Updating external datasets from another form's submissions data from within a PostgreSQL database

Background

As @Florian_May's showcase, the background of this is about turtle monitoring, but in France, and not about a marine species. In fact Caretta caretta is back on the french Mediterranean beaches since 2018 but does not yet required a heavy monitoring with ODK and authorities try to keep breeding places confident.

The turtle we study here is a small one, living in fresh water, called Emys Orbicularis.

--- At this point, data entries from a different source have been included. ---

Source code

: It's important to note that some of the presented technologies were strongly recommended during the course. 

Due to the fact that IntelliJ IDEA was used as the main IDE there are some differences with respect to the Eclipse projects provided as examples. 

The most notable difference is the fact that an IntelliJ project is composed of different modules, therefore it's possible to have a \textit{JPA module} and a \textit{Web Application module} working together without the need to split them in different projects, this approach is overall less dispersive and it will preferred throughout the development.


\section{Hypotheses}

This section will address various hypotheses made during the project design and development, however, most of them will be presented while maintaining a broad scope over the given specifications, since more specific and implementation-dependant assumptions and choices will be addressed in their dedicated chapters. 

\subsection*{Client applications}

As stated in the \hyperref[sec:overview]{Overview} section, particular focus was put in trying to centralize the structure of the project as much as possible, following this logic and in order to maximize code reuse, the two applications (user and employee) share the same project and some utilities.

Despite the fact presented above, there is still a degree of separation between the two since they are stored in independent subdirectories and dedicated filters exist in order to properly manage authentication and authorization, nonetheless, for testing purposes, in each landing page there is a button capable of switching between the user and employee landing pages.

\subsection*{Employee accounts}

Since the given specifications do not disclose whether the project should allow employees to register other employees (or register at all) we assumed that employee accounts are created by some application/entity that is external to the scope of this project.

It is fun that I spend 2 years working on it 20 years ago just before I met computer sciences and became a GIS admin.

To monitor local populations, we put traps on the field the first day and days 2, 3 and 4 we catch turtles in the traps.
Once captured, if the individual is already marked we take some measurements, if not we mark it first.

Last few week @Vivian_Inereli developed a dedicated form she'll maybe expose here...

What came up in the discussion with "turtle collectors" is the fact that traps are moved every week and located on a map.
The user simply note the trap number on the paper when he catch a turtle.

We purposed to manage traps deployment with an ODK form.
Once that form OK we wanted to adapt this test and make it automated as possible.

Implementation

So let's go.
We developed 2 forms :

  • CMR_Cistude_pose_pieges wich is used to place the traps
  • and CMR_Cistude_captures wich is used to really monitor trapped individuals

CMR_Cistude_captures.zip (96,7 Ko)
CMR_Cistude_pose_pieges.xlsx (13,1 Ko)

All SQL queries below are ran in our "Organization" database. Nothing happens on Central's database.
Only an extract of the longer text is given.